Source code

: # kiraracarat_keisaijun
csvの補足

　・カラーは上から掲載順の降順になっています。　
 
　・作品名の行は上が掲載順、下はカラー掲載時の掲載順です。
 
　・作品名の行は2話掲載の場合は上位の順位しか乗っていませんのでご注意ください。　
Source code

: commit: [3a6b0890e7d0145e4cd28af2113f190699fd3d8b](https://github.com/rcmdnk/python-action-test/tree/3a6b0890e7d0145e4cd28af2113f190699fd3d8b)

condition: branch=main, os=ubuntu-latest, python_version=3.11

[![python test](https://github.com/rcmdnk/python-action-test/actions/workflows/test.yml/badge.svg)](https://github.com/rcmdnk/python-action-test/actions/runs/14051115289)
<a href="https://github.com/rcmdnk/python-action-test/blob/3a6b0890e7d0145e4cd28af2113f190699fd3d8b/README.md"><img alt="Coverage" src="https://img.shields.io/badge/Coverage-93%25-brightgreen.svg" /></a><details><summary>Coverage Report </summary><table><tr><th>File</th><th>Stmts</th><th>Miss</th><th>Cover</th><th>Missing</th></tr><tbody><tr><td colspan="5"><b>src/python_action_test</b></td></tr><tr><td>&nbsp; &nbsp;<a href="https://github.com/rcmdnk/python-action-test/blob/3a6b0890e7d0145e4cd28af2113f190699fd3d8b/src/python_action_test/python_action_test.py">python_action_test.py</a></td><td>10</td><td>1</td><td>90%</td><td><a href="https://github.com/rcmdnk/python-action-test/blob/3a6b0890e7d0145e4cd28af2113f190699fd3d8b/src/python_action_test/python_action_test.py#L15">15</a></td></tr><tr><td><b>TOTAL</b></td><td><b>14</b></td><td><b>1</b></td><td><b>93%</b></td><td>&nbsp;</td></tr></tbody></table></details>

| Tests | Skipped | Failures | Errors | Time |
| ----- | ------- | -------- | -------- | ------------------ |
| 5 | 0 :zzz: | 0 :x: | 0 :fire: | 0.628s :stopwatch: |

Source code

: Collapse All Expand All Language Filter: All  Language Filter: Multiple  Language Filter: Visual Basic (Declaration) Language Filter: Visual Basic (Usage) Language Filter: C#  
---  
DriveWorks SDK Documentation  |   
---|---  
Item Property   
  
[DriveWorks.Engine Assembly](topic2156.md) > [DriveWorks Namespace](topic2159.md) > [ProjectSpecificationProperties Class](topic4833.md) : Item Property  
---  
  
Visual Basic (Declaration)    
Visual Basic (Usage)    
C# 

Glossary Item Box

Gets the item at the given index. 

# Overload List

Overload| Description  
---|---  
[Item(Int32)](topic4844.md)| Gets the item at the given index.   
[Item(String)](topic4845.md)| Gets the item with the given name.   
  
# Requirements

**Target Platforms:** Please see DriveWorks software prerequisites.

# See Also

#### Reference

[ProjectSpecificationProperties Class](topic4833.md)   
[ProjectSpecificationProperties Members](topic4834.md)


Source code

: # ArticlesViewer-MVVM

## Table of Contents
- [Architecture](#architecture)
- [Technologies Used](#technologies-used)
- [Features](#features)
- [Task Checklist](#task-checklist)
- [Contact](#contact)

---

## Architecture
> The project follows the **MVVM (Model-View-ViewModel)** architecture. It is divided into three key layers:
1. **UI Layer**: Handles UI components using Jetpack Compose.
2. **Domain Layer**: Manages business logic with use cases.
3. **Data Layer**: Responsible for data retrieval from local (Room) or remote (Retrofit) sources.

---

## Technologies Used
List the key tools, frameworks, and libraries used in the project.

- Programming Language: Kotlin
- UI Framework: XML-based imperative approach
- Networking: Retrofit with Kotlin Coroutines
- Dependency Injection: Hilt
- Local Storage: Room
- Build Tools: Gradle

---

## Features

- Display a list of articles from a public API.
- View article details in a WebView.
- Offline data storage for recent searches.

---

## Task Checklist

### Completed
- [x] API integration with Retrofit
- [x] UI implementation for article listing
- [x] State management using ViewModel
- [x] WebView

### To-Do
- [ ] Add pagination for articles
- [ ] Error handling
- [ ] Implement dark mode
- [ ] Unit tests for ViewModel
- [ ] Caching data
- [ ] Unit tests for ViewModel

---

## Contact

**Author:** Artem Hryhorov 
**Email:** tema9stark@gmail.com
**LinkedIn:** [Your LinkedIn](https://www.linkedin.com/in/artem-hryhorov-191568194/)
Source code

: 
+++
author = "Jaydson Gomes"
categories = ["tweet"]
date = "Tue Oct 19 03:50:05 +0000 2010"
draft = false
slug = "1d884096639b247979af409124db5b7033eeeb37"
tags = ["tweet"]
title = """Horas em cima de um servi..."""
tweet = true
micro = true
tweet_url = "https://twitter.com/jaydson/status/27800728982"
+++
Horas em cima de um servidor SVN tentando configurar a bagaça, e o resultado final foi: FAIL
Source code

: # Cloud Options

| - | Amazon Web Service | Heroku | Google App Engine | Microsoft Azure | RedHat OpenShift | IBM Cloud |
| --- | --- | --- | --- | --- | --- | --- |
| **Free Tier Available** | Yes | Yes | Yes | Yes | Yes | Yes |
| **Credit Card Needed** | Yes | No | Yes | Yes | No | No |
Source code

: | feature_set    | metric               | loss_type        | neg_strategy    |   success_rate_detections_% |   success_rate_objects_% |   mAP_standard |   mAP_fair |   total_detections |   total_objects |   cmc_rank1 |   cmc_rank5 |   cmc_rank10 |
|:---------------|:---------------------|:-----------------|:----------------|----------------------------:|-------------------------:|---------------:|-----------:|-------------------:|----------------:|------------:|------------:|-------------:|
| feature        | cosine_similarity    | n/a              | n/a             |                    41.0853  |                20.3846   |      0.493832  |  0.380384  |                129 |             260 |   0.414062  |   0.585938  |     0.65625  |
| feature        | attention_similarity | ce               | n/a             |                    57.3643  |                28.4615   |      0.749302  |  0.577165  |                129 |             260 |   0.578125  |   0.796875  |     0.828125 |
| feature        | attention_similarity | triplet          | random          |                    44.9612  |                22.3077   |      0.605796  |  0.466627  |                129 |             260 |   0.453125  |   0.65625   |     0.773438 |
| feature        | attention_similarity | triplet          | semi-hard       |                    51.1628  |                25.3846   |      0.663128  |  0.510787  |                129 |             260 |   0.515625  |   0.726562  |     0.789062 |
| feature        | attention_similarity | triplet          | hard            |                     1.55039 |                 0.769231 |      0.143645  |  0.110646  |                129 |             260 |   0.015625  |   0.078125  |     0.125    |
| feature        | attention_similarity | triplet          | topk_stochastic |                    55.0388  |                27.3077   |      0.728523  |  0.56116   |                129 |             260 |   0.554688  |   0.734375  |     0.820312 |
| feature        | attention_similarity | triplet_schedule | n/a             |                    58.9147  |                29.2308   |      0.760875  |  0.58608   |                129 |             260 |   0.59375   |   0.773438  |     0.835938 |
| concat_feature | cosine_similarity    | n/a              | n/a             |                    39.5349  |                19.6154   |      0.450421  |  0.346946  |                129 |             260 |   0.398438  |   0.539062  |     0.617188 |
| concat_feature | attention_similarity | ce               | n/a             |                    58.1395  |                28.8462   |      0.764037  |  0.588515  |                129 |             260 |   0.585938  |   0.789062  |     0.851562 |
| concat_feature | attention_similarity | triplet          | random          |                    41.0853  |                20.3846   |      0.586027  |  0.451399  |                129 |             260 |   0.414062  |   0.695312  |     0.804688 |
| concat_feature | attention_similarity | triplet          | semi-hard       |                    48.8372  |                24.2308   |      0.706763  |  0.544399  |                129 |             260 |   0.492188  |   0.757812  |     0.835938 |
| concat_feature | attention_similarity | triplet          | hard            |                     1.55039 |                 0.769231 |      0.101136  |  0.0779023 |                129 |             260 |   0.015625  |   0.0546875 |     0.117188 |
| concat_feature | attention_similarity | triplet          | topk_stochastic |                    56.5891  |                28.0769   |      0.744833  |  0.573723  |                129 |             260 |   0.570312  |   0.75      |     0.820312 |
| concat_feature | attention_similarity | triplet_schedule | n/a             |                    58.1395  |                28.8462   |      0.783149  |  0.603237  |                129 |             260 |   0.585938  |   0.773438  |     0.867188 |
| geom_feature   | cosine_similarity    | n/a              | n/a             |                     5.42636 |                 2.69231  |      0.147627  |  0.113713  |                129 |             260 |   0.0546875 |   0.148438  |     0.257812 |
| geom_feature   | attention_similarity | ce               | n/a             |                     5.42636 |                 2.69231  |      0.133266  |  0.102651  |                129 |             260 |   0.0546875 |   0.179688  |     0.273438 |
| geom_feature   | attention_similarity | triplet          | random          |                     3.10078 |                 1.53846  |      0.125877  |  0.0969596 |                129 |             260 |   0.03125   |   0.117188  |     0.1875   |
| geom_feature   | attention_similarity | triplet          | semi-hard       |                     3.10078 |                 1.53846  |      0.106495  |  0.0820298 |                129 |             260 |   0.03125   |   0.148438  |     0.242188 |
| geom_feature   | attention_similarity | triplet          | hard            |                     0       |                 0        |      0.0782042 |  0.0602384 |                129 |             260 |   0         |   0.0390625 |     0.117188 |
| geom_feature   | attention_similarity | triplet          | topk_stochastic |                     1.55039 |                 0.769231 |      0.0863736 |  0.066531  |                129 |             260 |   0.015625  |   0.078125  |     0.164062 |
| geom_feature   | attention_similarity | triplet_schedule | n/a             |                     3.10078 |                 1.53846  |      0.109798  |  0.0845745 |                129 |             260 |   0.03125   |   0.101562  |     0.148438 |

→ **Requirement**: Lines above with "Checklist" in them are the ones to copy.

→ **Finished task**:
- [Task Checklist](#task-checklist)
## Task Checklist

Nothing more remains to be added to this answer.